Where do I securely store user uploaded files?

Ntrimgs

I have an application where registered users will upload various files (.doc, .pdf) and I need them stored somewhere secure so somebody who isn't registered can't access them. Normally I've just had all file uploads to go a folder in the site root, but I'm thinking that probably isn't a good idea.

Any suggestions on how to make this more secure?

jayantgeek

yeah , well you can store the files on other server like

for example you have made the app on the domain www.example.com make another subdomain upload.example.com from where all the file validation , uploading and renaming will be done then transfer the file to another subdomain(storage server) like this any name which does not seem that it is saving the files users upload , probably upstor.example.com or any random number and remember to delete the original file from upload.example.com .... hope this is a nice idea and helps too ...

Ntrimgs

I don't think using another domain is going to be an option with this.

What about using a .htaccess file and putting that in the main folder where the files are stored? Would that work?

Or what about placing the folder outside of the root folder of the site?
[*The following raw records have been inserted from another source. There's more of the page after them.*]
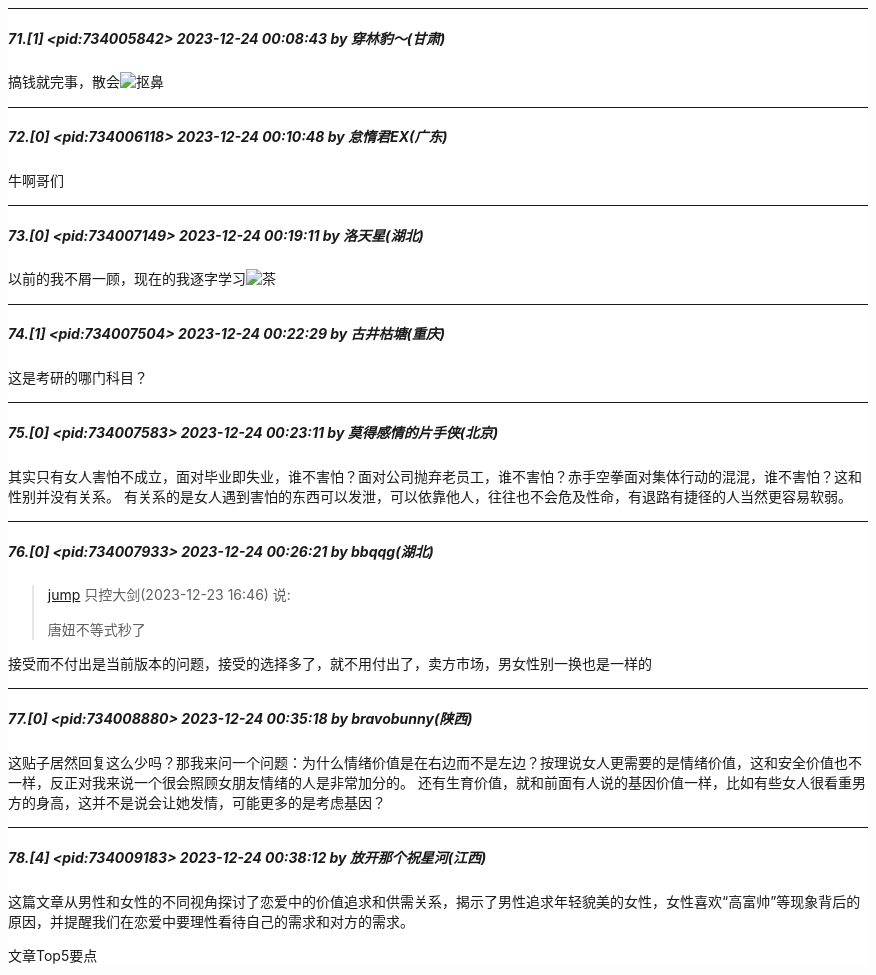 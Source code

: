----

##### <span id="pid734005842">71.[1] \<pid:734005842\> 2023-12-24 00:08:43 by 穿林豹～\(甘肃\)</span>
搞钱就完事，散会![抠鼻](https://img4.nga.178.com/ngabbs/post/smile/ac30.png)

----

##### <span id="pid734006118">72.[0] \<pid:734006118\> 2023-12-24 00:10:48 by 怠惰君EX\(广东\)</span>
牛啊哥们

----

##### <span id="pid734007149">73.[0] \<pid:734007149\> 2023-12-24 00:19:11 by 洛天星\(湖北\)</span>
以前的我不屑一顾，现在的我逐字学习![茶](https://img4.nga.178.com/ngabbs/post/smile/ac39.png)

----

##### <span id="pid734007504">74.[1] \<pid:734007504\> 2023-12-24 00:22:29 by 古井枯塘\(重庆\)</span>
这是考研的哪门科目？

----

##### <span id="pid734007583">75.[0] \<pid:734007583\> 2023-12-24 00:23:11 by 莫得感情的片手侠\(北京\)</span>
其实只有女人害怕不成立，面对毕业即失业，谁不害怕？面对公司抛弃老员工，谁不害怕？赤手空拳面对集体行动的混混，谁不害怕？这和性别并没有关系。
有关系的是女人遇到害怕的东西可以发泄，可以依靠他人，往往也不会危及性命，有退路有捷径的人当然更容易软弱。

----

##### <span id="pid734007933">76.[0] \<pid:734007933\> 2023-12-24 00:26:21 by bbqqg\(湖北\)</span>
>[jump](#pid733944972) 只控大剑(2023-12-23 16:46) 说: 
>
>唐妞不等式秒了

接受而不付出是当前版本的问题，接受的选择多了，就不用付出了，卖方市场，男女性别一换也是一样的

----

##### <span id="pid734008880">77.[0] \<pid:734008880\> 2023-12-24 00:35:18 by bravobunny\(陕西\)</span>
这贴子居然回复这么少吗？那我来问一个问题：为什么情绪价值是在右边而不是左边？按理说女人更需要的是情绪价值，这和安全价值也不一样，反正对我来说一个很会照顾女朋友情绪的人是非常加分的。
还有生育价值，就和前面有人说的基因价值一样，比如有些女人很看重男方的身高，这并不是说会让她发情，可能更多的是考虑基因？

----

##### <span id="pid734009183">78.[4] \<pid:734009183\> 2023-12-24 00:38:12 by 放开那个祝星河\(江西\)</span>
这篇文章从男性和女性的不同视角探讨了恋爱中的价值追求和供需关系，揭示了男性追求年轻貌美的女性，女性喜欢“高富帅”等现象背后的原因，并提醒我们在恋爱中要理性看待自己的需求和对方的需求。

文章Top5要点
Would that prevent outsiders from grabbing the files but still allow the registered users to access them?

jayantgeek

Well initially I also thought of doing so but I felt that if a intrusor gets access to your main server (www.example.com) then he can easily access the .htaccess file and make the complete folder web accessible but he cant if you place the files on a separate server , that would take the files security one step further.
Thats why I advised to use a separate server.

Ntrimgs

So if we went the route of storing them on a separate server, do we get another domain name that points to that server? And how do you move the uploaded files to another server?

johhny-s

I would ignore the suggestion about using a completely different server for security reasons; if someone can hack one of your servers, they can hack the other one too, and you would have bigger problems than them stealing your files if that happened...
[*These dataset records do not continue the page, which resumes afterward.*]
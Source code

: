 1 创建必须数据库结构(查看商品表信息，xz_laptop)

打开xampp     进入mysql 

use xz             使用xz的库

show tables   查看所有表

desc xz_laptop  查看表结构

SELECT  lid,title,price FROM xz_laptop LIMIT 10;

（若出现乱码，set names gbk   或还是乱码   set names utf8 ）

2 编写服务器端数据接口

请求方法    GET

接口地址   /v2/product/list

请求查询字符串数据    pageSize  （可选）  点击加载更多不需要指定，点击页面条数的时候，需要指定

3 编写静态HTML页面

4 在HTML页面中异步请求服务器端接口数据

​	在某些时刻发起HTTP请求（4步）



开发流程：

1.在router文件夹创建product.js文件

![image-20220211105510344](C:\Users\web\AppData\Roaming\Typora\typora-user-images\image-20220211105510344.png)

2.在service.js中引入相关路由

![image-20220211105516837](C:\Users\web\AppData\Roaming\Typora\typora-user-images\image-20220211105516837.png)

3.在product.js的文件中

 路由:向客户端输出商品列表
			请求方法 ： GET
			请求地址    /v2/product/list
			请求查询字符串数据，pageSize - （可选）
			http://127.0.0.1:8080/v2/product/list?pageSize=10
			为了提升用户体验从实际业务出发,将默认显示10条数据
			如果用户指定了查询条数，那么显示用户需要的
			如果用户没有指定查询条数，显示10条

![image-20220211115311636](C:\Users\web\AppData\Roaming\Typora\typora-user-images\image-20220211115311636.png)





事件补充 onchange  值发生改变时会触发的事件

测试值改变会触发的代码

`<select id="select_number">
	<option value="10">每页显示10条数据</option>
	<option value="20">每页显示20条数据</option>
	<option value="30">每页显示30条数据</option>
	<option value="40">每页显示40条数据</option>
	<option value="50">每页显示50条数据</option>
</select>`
I would probably store the files outside of the web root, so that they're not even accessible directly over the web; then have a script that when accessed, validates that the person is logged in, and then transfers the file to them.
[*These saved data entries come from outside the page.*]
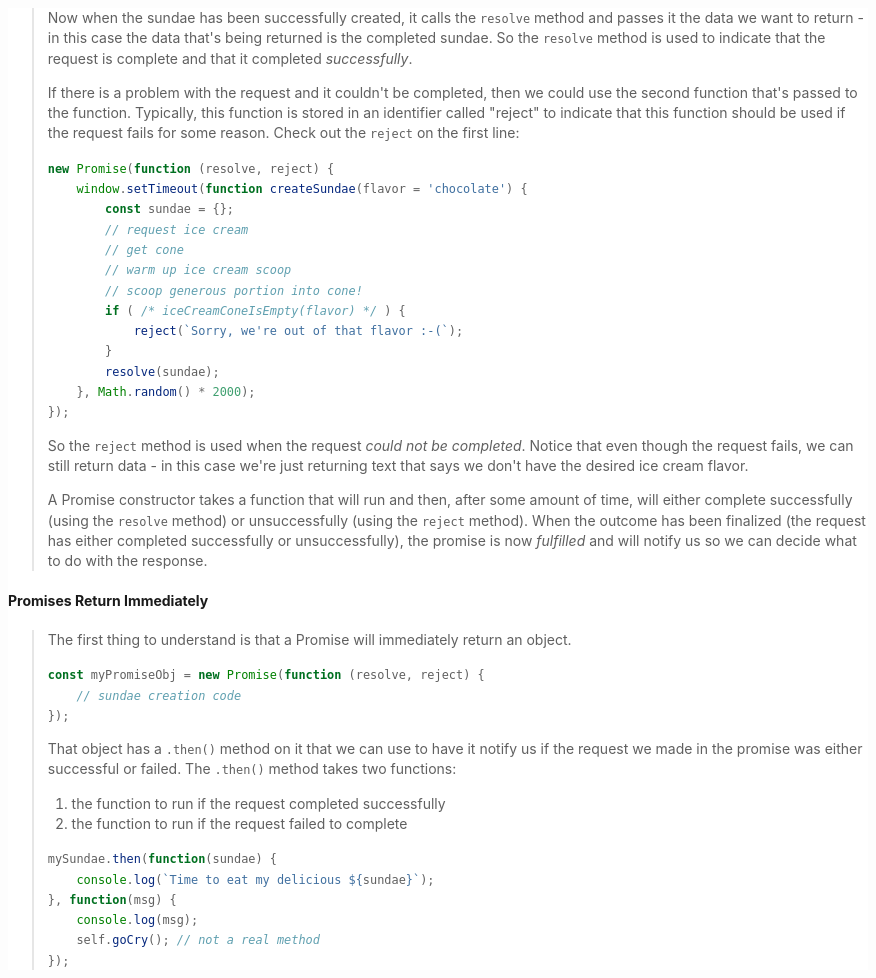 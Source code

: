 > Now when the sundae has been successfully created, it calls the `resolve` method and passes it the data we want to return - in this case the data that's being returned is the completed sundae. So the `resolve` method is used to indicate that the request is complete and that it completed _successfully_.
> 
> If there is a problem with the request and it couldn't be completed, then we could use the second function that's passed to the function. Typically, this function is stored in an identifier called "reject" to indicate that this function should be used if the request fails for some reason. Check out the `reject` on the first line:
> 
> ```js
> new Promise(function (resolve, reject) {
>     window.setTimeout(function createSundae(flavor = 'chocolate') {
>         const sundae = {};
>         // request ice cream
>         // get cone
>         // warm up ice cream scoop
>         // scoop generous portion into cone!
>         if ( /* iceCreamConeIsEmpty(flavor) */ ) {
>             reject(`Sorry, we're out of that flavor :-(`);
>         }
>         resolve(sundae);
>     }, Math.random() * 2000);
> });
> ```
> 
> So the `reject` method is used when the request _could not be completed_. Notice that even though the request fails, we can still return data - in this case we're just returning text that says we don't have the desired ice cream flavor.
> 
> A Promise constructor takes a function that will run and then, after some amount of time, will either complete successfully (using the `resolve` method) or unsuccessfully (using the `reject` method). When the outcome has been finalized (the request has either completed successfully or unsuccessfully), the promise is now _fulfilled_ and will notify us so we can decide what to do with the response.


#### Promises Return Immediately

> The first thing to understand is that a Promise will immediately return an object.
> 
> ```js
> const myPromiseObj = new Promise(function (resolve, reject) {
>     // sundae creation code
> });
> ```
> 
> That object has a `.then()` method on it that we can use to have it notify us if the request we made in the promise was either successful or failed. The `.then()` method takes two functions:
> 
> 1. the function to run if the request completed successfully
> 2. the function to run if the request failed to complete
> 
> ```js
> mySundae.then(function(sundae) {
>     console.log(`Time to eat my delicious ${sundae}`);
> }, function(msg) {
>     console.log(msg);
>     self.goCry(); // not a real method
> });
> ```
>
So your server side script (ie php/dotnet)

checks they're a valid user (ie by the standard user-is-logged-in check that you're doing else where on the site - checking the session or whatever)
sets the correct headers for the file type, eg Content-Type: application/octet-stream
reads the file from wherever it is on the server
outputs it to the user's browser

1b. if they're not a valid user, the connection is ended and they don't get the secure file.

this means that they only get the file if they're a valid, logged in user.

jayantgeek

@johhny-s

But if they can hack into your validation system which validates the user is logged in or not will get an easily access to the files.
but if we store the files on different server we can password protect directories which can only be bypassed by the app and we only check which user has logged in and select the particular file or files which he has uploaded .
Regards
Jayant
Please do Correct me if I am wrong any where.

criterion9

I would say if a user breaks into another users account by guessing the authentication details then their files would be compromised either way. There is not really a need to store the files on another server, just outside of the web root so users can't upload a file and then access it directly (especially if you are allowing all types of uploads) as a user could directly infect your server by uploading an executable script and then running it by pointing their browser to it.

jayantgeek

@criterion9

Thanks to you too , now can you please tell me how to save the user files outside web root using php , waiting for your response.

Jayant

criterion9

Either you store the files above the htdocs (or whatever your base folder is) or you can store them in a sub folder and block all access with htaccess. Then as described above you check authentication (or whatever you are validating) and then output the appropriate headers for the content type, read the file, then echo the contents.

Probably could search for a couple of different things for this, "htaccess deny access", "upload file to directory php", & "force download dialog php".